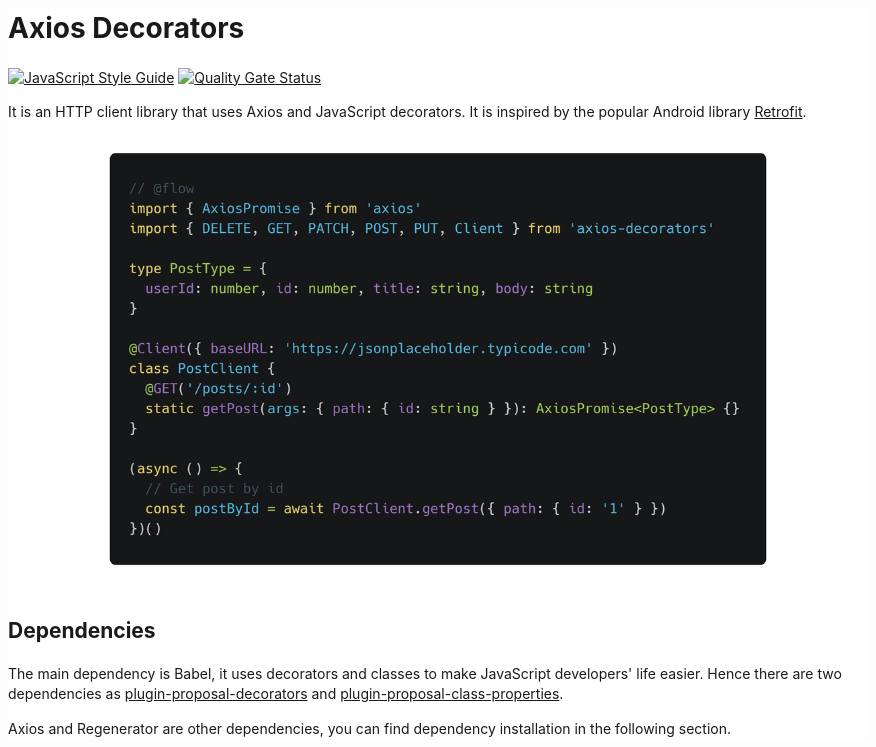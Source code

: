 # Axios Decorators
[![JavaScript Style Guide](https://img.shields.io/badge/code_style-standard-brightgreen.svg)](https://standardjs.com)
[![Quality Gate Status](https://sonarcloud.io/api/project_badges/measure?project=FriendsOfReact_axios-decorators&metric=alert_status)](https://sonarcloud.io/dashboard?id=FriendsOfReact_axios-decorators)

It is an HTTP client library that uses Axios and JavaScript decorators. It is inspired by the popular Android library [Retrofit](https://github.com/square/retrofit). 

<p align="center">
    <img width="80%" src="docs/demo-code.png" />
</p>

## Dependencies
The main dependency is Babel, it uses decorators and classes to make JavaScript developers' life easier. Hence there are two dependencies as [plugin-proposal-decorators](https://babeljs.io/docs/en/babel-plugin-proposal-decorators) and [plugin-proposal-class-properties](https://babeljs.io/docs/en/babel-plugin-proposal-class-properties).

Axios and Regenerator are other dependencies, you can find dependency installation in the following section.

### [WHAT YOU ARE ASKED TO DO]
Please reproduce the entries above exactly, omitting every picture.

### [RESPONSE]
Source code

: # Axios Decorators
[![JavaScript Style Guide](https://img.shields.io/badge/code_style-standard-brightgreen.svg)](https://standardjs.com)
[![Quality Gate Status](https://sonarcloud.io/api/project_badges/measure?project=FriendsOfReact_axios-decorators&metric=alert_status)](https://sonarcloud.io/dashboard?id=FriendsOfReact_axios-decorators)

It is an HTTP client library that uses Axios and JavaScript decorators. It is inspired by the popular Android library [Retrofit](https://github.com/square/retrofit). 

<p align="center">
    <img width="80%" src="docs/demo-code.png" />
</p>

## Dependencies
The main dependency is Babel, it uses decorators and classes to make JavaScript developers' life easier. Hence there are two dependencies as [plugin-proposal-decorators](https://babeljs.io/docs/en/babel-plugin-proposal-decorators) and [plugin-proposal-class-properties](https://babeljs.io/docs/en/babel-plugin-proposal-class-properties).

Axios and Regenerator are other dependencies, you can find dependency installation in the following section.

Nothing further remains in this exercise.